## Prompt
Within the records below, how many lines hold the string "lifeLike"? State that number and nothing else.

Document images with source code:

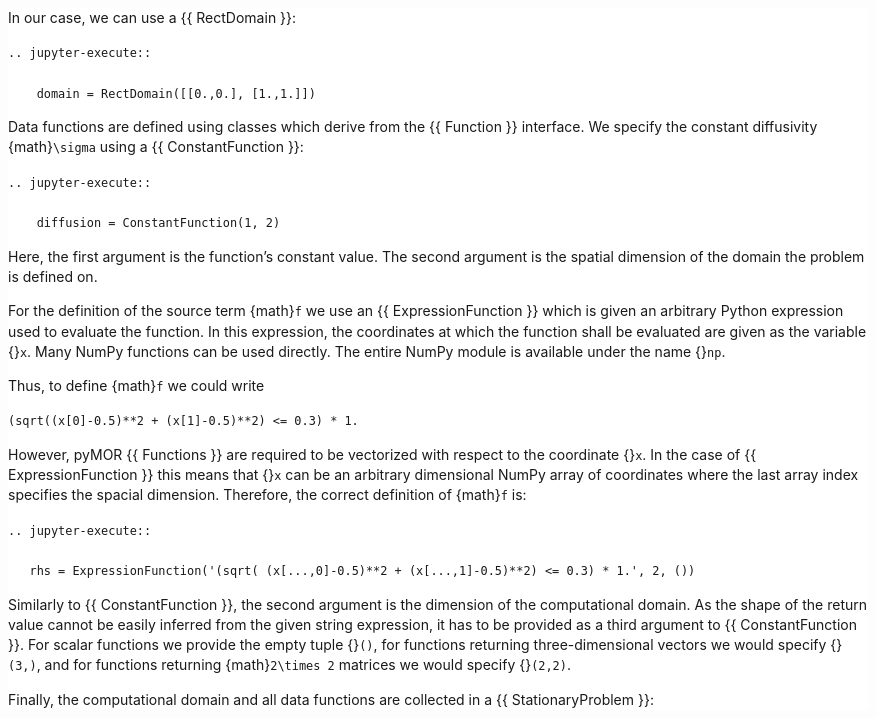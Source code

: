 In our case, we can use a {{ RectDomain }}:

```{eval-rst}
.. jupyter-execute::

    domain = RectDomain([[0.,0.], [1.,1.]])
```

Data functions are defined using classes which derive from
the {{ Function }} interface. We specify the constant diffusivity {math}`\sigma`
using a {{ ConstantFunction }}:

```{eval-rst}
.. jupyter-execute::

    diffusion = ConstantFunction(1, 2)
```

Here, the first argument is the function’s constant value. The second
argument is the spatial dimension of the domain the problem is defined
on.

For the definition of the source term {math}`f` we use an
{{ ExpressionFunction }} which is given an arbitrary Python expression
used to evaluate the function. In this expression, the coordinates at
which the function shall be evaluated are given as the variable {}`x`.
Many NumPy functions can be used directly. The entire NumPy module is
available under the name {}`np`.

Thus, to define {math}`f` we could write

```
(sqrt((x[0]-0.5)**2 + (x[1]-0.5)**2) <= 0.3) * 1.
```

However, pyMOR {{ Functions }} are required to be vectorized with respect
to the coordinate {}`x`. In the case of {{ ExpressionFunction }} this
means that {}`x` can be an arbitrary dimensional NumPy array of
coordinates where the last array index specifies the spacial dimension.
Therefore, the correct definition of {math}`f` is:

```{eval-rst}
.. jupyter-execute::

   rhs = ExpressionFunction('(sqrt( (x[...,0]-0.5)**2 + (x[...,1]-0.5)**2) <= 0.3) * 1.', 2, ())
```

Similarly to {{ ConstantFunction }}, the second argument is the dimension
of the computational domain. As the shape of the return value cannot be
easily inferred from the given string expression, it has to be provided
as a third argument to {{ ConstantFunction }}. For scalar functions we
provide the empty tuple {}`()`, for functions returning
three-dimensional vectors we would specify {}`(3,)`, and for functions
returning {math}`2\times 2` matrices we would specify {}`(2,2)`.

Finally, the computational domain and all data functions are collected
in a {{ StationaryProblem }}:
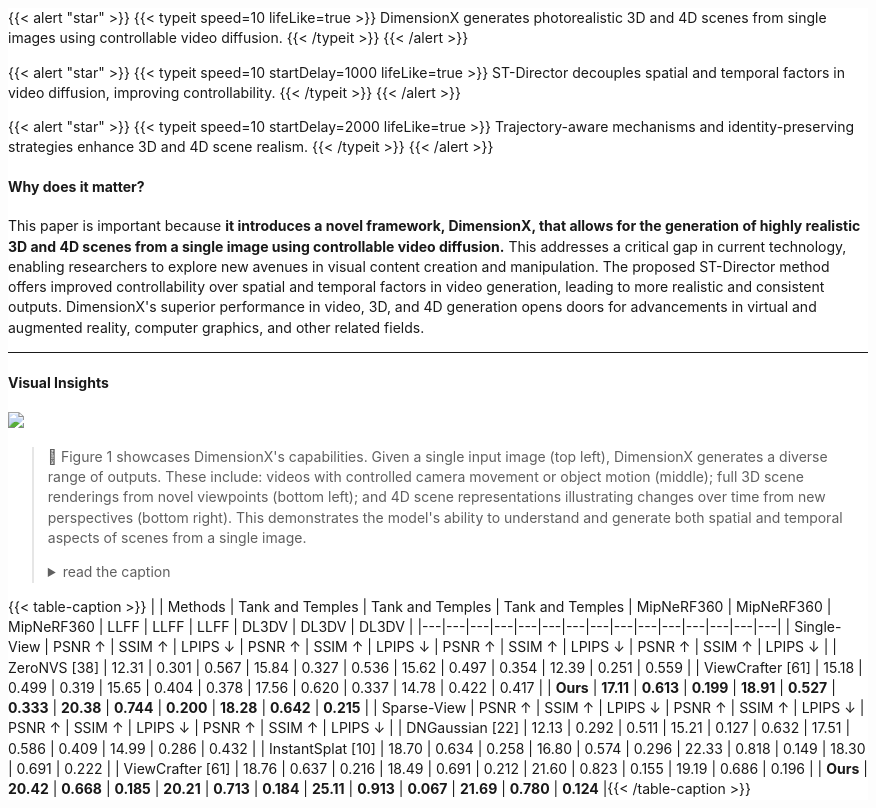 {{< alert "star" >}}
{{< typeit speed=10 lifeLike=true >}} DimensionX generates photorealistic 3D and 4D scenes from single images using controllable video diffusion. {{< /typeit >}}
{{< /alert >}}

{{< alert "star" >}}
{{< typeit speed=10 startDelay=1000 lifeLike=true >}} ST-Director decouples spatial and temporal factors in video diffusion, improving controllability. {{< /typeit >}}
{{< /alert >}}

{{< alert "star" >}}
{{< typeit speed=10 startDelay=2000 lifeLike=true >}} Trajectory-aware mechanisms and identity-preserving strategies enhance 3D and 4D scene realism. {{< /typeit >}}
{{< /alert >}}

#### Why does it matter?
This paper is important because **it introduces a novel framework, DimensionX, that allows for the generation of highly realistic 3D and 4D scenes from a single image using controllable video diffusion.** This addresses a critical gap in current technology, enabling researchers to explore new avenues in visual content creation and manipulation.  The proposed ST-Director method offers improved controllability over spatial and temporal factors in video generation, leading to more realistic and consistent outputs.  DimensionX's superior performance in video, 3D, and 4D generation opens doors for advancements in virtual and augmented reality, computer graphics, and other related fields.

------
#### Visual Insights



![](https://arxiv.org/html/2411.04928/x2.png)

> 🔼 Figure 1 showcases DimensionX's capabilities.  Given a single input image (top left), DimensionX generates a diverse range of outputs.  These include: videos with controlled camera movement or object motion (middle); full 3D scene renderings from novel viewpoints (bottom left); and 4D scene representations illustrating changes over time from new perspectives (bottom right).  This demonstrates the model's ability to understand and generate both spatial and temporal aspects of scenes from a single image.
> <details><summary>read the caption</summary></details>





{{< table-caption >}}
|   | Methods | Tank and Temples | Tank and Temples | Tank and Temples | MipNeRF360 | MipNeRF360 | MipNeRF360 | LLFF | LLFF | LLFF | DL3DV | DL3DV | DL3DV |
|---|---|---|---|---|---|---|---|---|---|---|---|---|---|---|
| Single-View | PSNR ↑ | SSIM ↑ | LPIPS ↓ | PSNR ↑ | SSIM ↑ | LPIPS ↓ | PSNR ↑ | SSIM ↑ | LPIPS ↓ | PSNR ↑ | SSIM ↑ | LPIPS ↓ |
| ZeroNVS [38] | 12.31 | 0.301 | 0.567 | 15.84 | 0.327 | 0.536 | 15.62 | 0.497 | 0.354 | 12.39 | 0.251 | 0.559 |
| ViewCrafter [61] | 15.18 | 0.499 | 0.319 | 15.65 | 0.404 | 0.378 | 17.56 | 0.620 | 0.337 | 14.78 | 0.422 | 0.417 |
| **Ours** | **17.11** | **0.613** | **0.199** | **18.91** | **0.527** | **0.333** | **20.38** | **0.744** | **0.200** | **18.28** | **0.642** | **0.215** |
| Sparse-View | PSNR ↑ | SSIM ↑ | LPIPS ↓ | PSNR ↑ | SSIM ↑ | LPIPS ↓ | PSNR ↑ | SSIM ↑ | LPIPS ↓ | PSNR ↑ | SSIM ↑ | LPIPS ↓ |
| DNGaussian [22] | 12.13 | 0.292 | 0.511 | 15.21 | 0.127 | 0.632 | 17.51 | 0.586 | 0.409 | 14.99 | 0.286 | 0.432 |
| InstantSplat [10] | 18.70 | 0.634 | 0.258 | 16.80 | 0.574 | 0.296 | 22.33 | 0.818 | 0.149 | 18.30 | 0.691 | 0.222 |
| ViewCrafter [61] | 18.76 | 0.637 | 0.216 | 18.49 | 0.691 | 0.212 | 21.60 | 0.823 | 0.155 | 19.19 | 0.686 | 0.196 |
| **Ours** | **20.42** | **0.668** | **0.185** | **20.21** | **0.713** | **0.184** | **25.11** | **0.913** | **0.067** | **21.69** | **0.780** | **0.124** |{{< /table-caption >}}
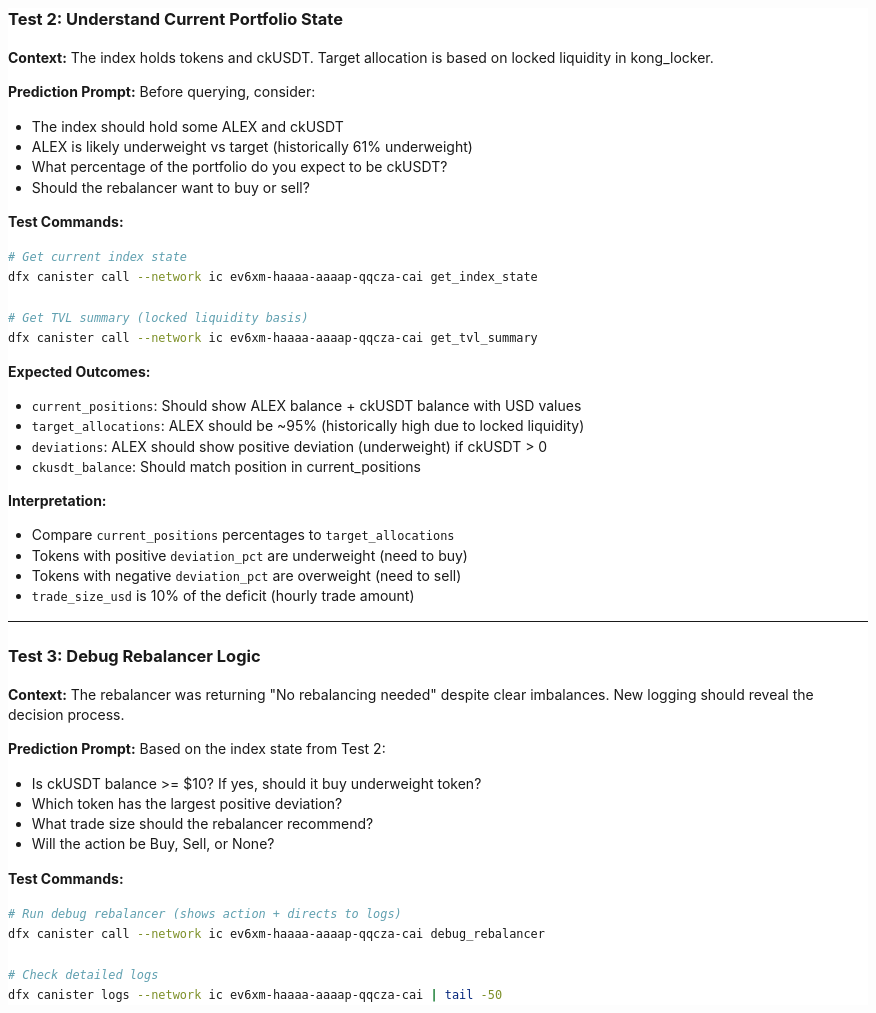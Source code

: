 
### Test 2: Understand Current Portfolio State

**Context:**
The index holds tokens and ckUSDT. Target allocation is based on locked liquidity in kong_locker.

**Prediction Prompt:**
Before querying, consider:
- The index should hold some ALEX and ckUSDT
- ALEX is likely underweight vs target (historically 61% underweight)
- What percentage of the portfolio do you expect to be ckUSDT?
- Should the rebalancer want to buy or sell?

**Test Commands:**
```bash
# Get current index state
dfx canister call --network ic ev6xm-haaaa-aaaap-qqcza-cai get_index_state

# Get TVL summary (locked liquidity basis)
dfx canister call --network ic ev6xm-haaaa-aaaap-qqcza-cai get_tvl_summary
```

**Expected Outcomes:**
- `current_positions`: Should show ALEX balance + ckUSDT balance with USD values
- `target_allocations`: ALEX should be ~95% (historically high due to locked liquidity)
- `deviations`: ALEX should show positive deviation (underweight) if ckUSDT > 0
- `ckusdt_balance`: Should match position in current_positions

**Interpretation:**
- Compare `current_positions` percentages to `target_allocations`
- Tokens with positive `deviation_pct` are underweight (need to buy)
- Tokens with negative `deviation_pct` are overweight (need to sell)
- `trade_size_usd` is 10% of the deficit (hourly trade amount)

---

### Test 3: Debug Rebalancer Logic

**Context:**
The rebalancer was returning "No rebalancing needed" despite clear imbalances. New logging should reveal the decision process.

**Prediction Prompt:**
Based on the index state from Test 2:
- Is ckUSDT balance >= $10? If yes, should it buy underweight token?
- Which token has the largest positive deviation?
- What trade size should the rebalancer recommend?
- Will the action be Buy, Sell, or None?

**Test Commands:**
```bash
# Run debug rebalancer (shows action + directs to logs)
dfx canister call --network ic ev6xm-haaaa-aaaap-qqcza-cai debug_rebalancer

# Check detailed logs
dfx canister logs --network ic ev6xm-haaaa-aaaap-qqcza-cai | tail -50
```
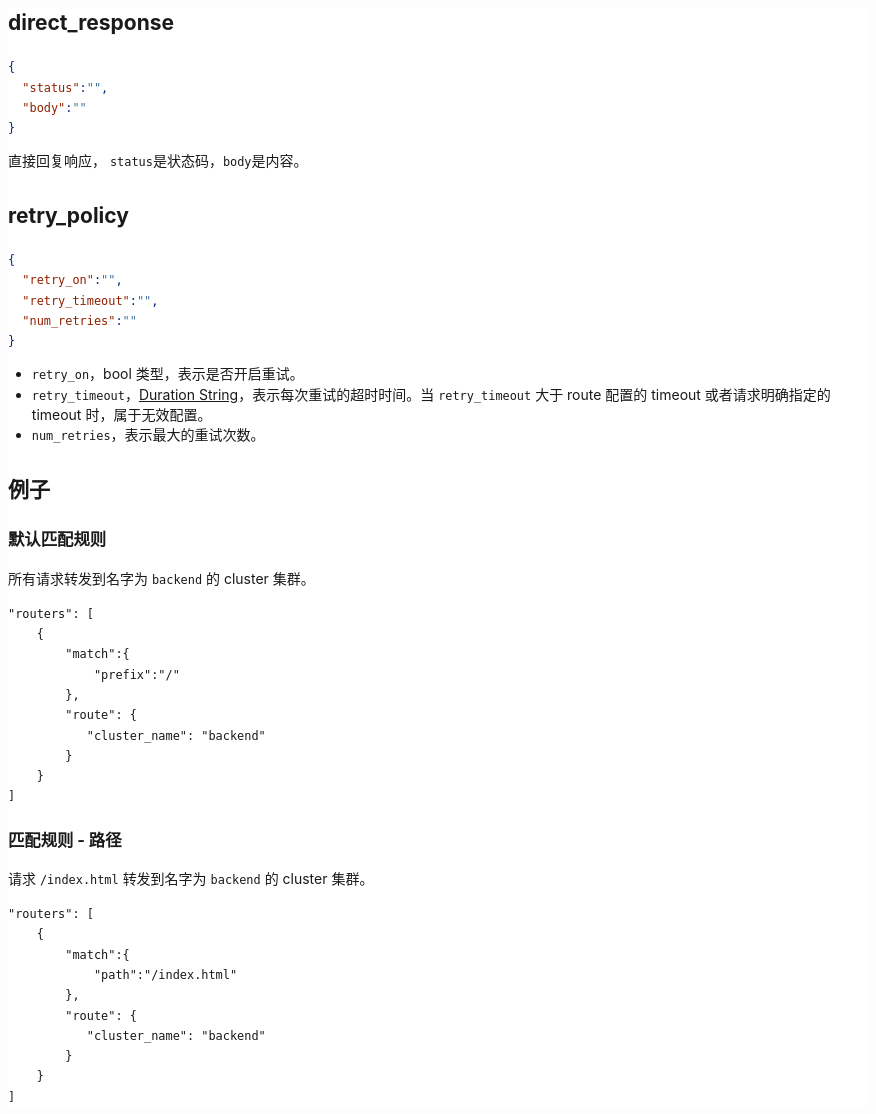 ## direct_response

```json
{
  "status":"",
  "body":""
}
```
直接回复响应， `status`是状态码，`body`是内容。

## retry_policy

```json
{
  "retry_on":"",
  "retry_timeout":"",
  "num_retries":""
}
```

- `retry_on`，bool 类型，表示是否开启重试。
- `retry_timeout`，[Duration String](../../custom#duration-string)，表示每次重试的超时时间。当 `retry_timeout` 大于 route 配置的 timeout 或者请求明确指定的 timeout 时，属于无效配置。
- `num_retries`，表示最大的重试次数。


## 例子
### 默认匹配规则
所有请求转发到名字为 `backend` 的 cluster 集群。
```
"routers": [
    {
        "match":{
            "prefix":"/"
        },
        "route": {
           "cluster_name": "backend"
        }
    }
]
```
### 匹配规则 - 路径
请求 `/index.html` 转发到名字为 `backend` 的 cluster 集群。
```
"routers": [
    {
        "match":{
            "path":"/index.html"
        },
        "route": {
           "cluster_name": "backend"
        }
    }
]
```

## Written solution
3